- TASK TO CARRY OUT -
Reproduce the data below in full. Nothing should differ from the original.
━━ DATA SUPPLIED
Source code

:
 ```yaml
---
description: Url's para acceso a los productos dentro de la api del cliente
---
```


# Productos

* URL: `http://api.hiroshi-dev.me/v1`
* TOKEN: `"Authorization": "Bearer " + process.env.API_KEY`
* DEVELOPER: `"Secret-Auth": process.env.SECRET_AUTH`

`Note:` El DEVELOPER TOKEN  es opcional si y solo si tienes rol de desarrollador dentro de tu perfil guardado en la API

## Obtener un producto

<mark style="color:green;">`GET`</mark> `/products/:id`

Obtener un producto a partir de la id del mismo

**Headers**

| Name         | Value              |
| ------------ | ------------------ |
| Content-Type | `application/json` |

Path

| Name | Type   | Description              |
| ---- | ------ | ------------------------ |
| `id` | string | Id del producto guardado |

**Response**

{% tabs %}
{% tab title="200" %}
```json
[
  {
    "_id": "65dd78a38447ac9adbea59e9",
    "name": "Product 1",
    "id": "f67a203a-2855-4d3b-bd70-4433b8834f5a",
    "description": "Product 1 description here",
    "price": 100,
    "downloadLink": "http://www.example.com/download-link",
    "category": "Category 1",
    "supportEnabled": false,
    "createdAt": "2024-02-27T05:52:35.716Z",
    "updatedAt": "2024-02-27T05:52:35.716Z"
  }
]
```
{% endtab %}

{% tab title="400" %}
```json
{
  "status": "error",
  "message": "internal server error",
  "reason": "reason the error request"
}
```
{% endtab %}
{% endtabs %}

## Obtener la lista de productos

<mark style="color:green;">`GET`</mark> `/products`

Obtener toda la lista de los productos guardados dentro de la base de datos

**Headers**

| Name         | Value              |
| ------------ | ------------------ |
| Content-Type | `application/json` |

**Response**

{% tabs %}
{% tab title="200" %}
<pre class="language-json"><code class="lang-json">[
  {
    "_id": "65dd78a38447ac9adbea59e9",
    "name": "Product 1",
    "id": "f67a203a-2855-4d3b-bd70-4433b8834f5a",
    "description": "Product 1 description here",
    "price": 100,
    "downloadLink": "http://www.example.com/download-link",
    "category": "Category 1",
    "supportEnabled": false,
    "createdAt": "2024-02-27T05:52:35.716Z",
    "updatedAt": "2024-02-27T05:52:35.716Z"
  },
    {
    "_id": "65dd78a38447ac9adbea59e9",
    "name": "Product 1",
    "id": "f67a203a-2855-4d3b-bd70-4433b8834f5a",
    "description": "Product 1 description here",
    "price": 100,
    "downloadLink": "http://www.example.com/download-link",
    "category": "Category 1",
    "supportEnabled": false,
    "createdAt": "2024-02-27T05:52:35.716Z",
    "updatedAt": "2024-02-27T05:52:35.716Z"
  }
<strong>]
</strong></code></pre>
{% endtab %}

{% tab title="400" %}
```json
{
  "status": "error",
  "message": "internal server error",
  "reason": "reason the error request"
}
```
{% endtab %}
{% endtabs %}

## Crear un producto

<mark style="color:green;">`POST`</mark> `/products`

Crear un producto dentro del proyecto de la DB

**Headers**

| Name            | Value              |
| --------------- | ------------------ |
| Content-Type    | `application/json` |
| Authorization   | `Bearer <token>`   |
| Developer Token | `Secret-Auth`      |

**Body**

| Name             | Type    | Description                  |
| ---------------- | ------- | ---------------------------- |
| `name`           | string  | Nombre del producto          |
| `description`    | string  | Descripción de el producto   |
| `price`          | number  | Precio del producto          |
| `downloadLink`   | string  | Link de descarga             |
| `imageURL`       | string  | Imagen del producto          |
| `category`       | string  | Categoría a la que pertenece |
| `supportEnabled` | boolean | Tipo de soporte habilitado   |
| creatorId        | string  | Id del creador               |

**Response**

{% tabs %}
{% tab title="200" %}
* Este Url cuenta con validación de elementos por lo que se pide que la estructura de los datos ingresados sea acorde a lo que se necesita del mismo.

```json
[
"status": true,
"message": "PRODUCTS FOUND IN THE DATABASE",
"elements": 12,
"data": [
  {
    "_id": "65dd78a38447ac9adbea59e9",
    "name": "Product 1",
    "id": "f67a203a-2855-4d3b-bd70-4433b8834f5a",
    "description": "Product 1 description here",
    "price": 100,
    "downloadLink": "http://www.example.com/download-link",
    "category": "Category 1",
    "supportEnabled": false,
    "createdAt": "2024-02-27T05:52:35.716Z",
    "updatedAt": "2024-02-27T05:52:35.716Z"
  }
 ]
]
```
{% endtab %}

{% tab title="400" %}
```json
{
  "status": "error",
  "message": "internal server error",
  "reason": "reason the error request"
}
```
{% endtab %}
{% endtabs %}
━━━━
- RESPONSE -
Source code

:
 ```yaml
---
description: Url's para acceso a los productos dentro de la api del cliente
---
```


# Productos

* URL: `http://api.hiroshi-dev.me/v1`
* TOKEN: `"Authorization": "Bearer " + process.env.API_KEY`
* DEVELOPER: `"Secret-Auth": process.env.SECRET_AUTH`

`Note:` El DEVELOPER TOKEN  es opcional si y solo si tienes rol de desarrollador dentro de tu perfil guardado en la API

## Obtener un producto

<mark style="color:green;">`GET`</mark> `/products/:id`

Obtener un producto a partir de la id del mismo

**Headers**

| Name         | Value              |
| ------------ | ------------------ |
| Content-Type | `application/json` |

Path

| Name | Type   | Description              |
| ---- | ------ | ------------------------ |
| `id` | string | Id del producto guardado |

**Response**

{% tabs %}
{% tab title="200" %}
```json
[
  {
    "_id": "65dd78a38447ac9adbea59e9",
    "name": "Product 1",
    "id": "f67a203a-2855-4d3b-bd70-4433b8834f5a",
    "description": "Product 1 description here",
    "price": 100,
    "downloadLink": "http://www.example.com/download-link",
    "category": "Category 1",
    "supportEnabled": false,
    "createdAt": "2024-02-27T05:52:35.716Z",
    "updatedAt": "2024-02-27T05:52:35.716Z"
  }
]
```
{% endtab %}

{% tab title="400" %}
```json
{
  "status": "error",
  "message": "internal server error",
  "reason": "reason the error request"
}
```
{% endtab %}
{% endtabs %}

## Obtener la lista de productos

<mark style="color:green;">`GET`</mark> `/products`

Obtener toda la lista de los productos guardados dentro de la base de datos

**Headers**

| Name         | Value              |
| ------------ | ------------------ |
| Content-Type | `application/json` |

**Response**

{% tabs %}
{% tab title="200" %}
<pre class="language-json"><code class="lang-json">[
  {
    "_id": "65dd78a38447ac9adbea59e9",
    "name": "Product 1",
    "id": "f67a203a-2855-4d3b-bd70-4433b8834f5a",
    "description": "Product 1 description here",
    "price": 100,
    "downloadLink": "http://www.example.com/download-link",
    "category": "Category 1",
    "supportEnabled": false,
    "createdAt": "2024-02-27T05:52:35.716Z",
    "updatedAt": "2024-02-27T05:52:35.716Z"
  },
    {
    "_id": "65dd78a38447ac9adbea59e9",
    "name": "Product 1",
    "id": "f67a203a-2855-4d3b-bd70-4433b8834f5a",
    "description": "Product 1 description here",
    "price": 100,
    "downloadLink": "http://www.example.com/download-link",
    "category": "Category 1",
    "supportEnabled": false,
    "createdAt": "2024-02-27T05:52:35.716Z",
    "updatedAt": "2024-02-27T05:52:35.716Z"
  }
<strong>]
</strong></code></pre>
{% endtab %}

{% tab title="400" %}
```json
{
  "status": "error",
  "message": "internal server error",
  "reason": "reason the error request"
}
```
{% endtab %}
{% endtabs %}

## Crear un producto

<mark style="color:green;">`POST`</mark> `/products`

Crear un producto dentro del proyecto de la DB

**Headers**

| Name            | Value              |
| --------------- | ------------------ |
| Content-Type    | `application/json` |
| Authorization   | `Bearer <token>`   |
| Developer Token | `Secret-Auth`      |

**Body**

| Name             | Type    | Description                  |
| ---------------- | ------- | ---------------------------- |
| `name`           | string  | Nombre del producto          |
| `description`    | string  | Descripción de el producto   |
| `price`          | number  | Precio del producto          |
| `downloadLink`   | string  | Link de descarga             |
| `imageURL`       | string  | Imagen del producto          |
| `category`       | string  | Categoría a la que pertenece |
| `supportEnabled` | boolean | Tipo de soporte habilitado   |
| creatorId        | string  | Id del creador               |

**Response**

{% tabs %}
{% tab title="200" %}
* Este Url cuenta con validación de elementos por lo que se pide que la estructura de los datos ingresados sea acorde a lo que se necesita del mismo.

```json
[
"status": true,
"message": "PRODUCTS FOUND IN THE DATABASE",
"elements": 12,
"data": [
  {
    "_id": "65dd78a38447ac9adbea59e9",
    "name": "Product 1",
    "id": "f67a203a-2855-4d3b-bd70-4433b8834f5a",
    "description": "Product 1 description here",
    "price": 100,
    "downloadLink": "http://www.example.com/download-link",
    "category": "Category 1",
    "supportEnabled": false,
    "createdAt": "2024-02-27T05:52:35.716Z",
    "updatedAt": "2024-02-27T05:52:35.716Z"
  }
 ]
]
```
{% endtab %}

{% tab title="400" %}
```json
{
  "status": "error",
  "message": "internal server error",
  "reason": "reason the error request"
}
```
{% endtab %}
{% endtabs %}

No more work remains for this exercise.